You can read data into a list of samples by data_reader or yield the samples to save some memory.

Note

If data_reader is yielding (it is a generateor), plkit.data.IterDataset will be used, and samples can not be suffled.

Tip

You can yield multiple features, as well as the labels at the same time as a tuple. For example:

class MyData(plkit.DataModule):
    ...
    def data_reader(
        yield (sample_name, feature_a, feature_b, label)

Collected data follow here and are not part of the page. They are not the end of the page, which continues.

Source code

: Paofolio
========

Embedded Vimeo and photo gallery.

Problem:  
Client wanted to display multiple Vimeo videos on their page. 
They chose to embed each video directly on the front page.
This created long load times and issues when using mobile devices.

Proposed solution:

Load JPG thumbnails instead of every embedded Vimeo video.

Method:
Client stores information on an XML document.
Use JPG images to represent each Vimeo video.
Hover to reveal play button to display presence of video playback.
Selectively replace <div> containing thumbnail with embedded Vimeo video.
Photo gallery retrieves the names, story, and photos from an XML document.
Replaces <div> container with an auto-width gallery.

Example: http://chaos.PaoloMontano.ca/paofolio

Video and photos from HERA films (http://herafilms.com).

Then in training_step, validation_step or test_step, you can easily decouple them like this:

class MyModule(plkit.Module):
    ...

    def training_step(self, batch, _):
        # Each variable has this batch of features
        sample_name, feature_a, feature_b, label = batch

This is also the case when a list of samples returned from data_reader.

data_splits

This method is supposed to split the data collection returned (yielded) from data_reader. If you have data_tvt (see data_tvt in configuration) specified in configuration, the collection will be specified automatically based on data_tvt. Otherwise, you can return a dictionary like this from data_splits to split the data by yourself:

from plkit.data import DataModule, Dataset, IterDataset

class MyData(DataModule):
    ...

    def data_splits(self, data, stage):
        return {
            'train': Dataset(...),
            'val': Dataset(...), # or a list of datasets,
            'test': Dataset(...), # or a list of datasets
        }

Note

setup is only calling at stage fit. If you want to do it at test stage, you will need to override setup method.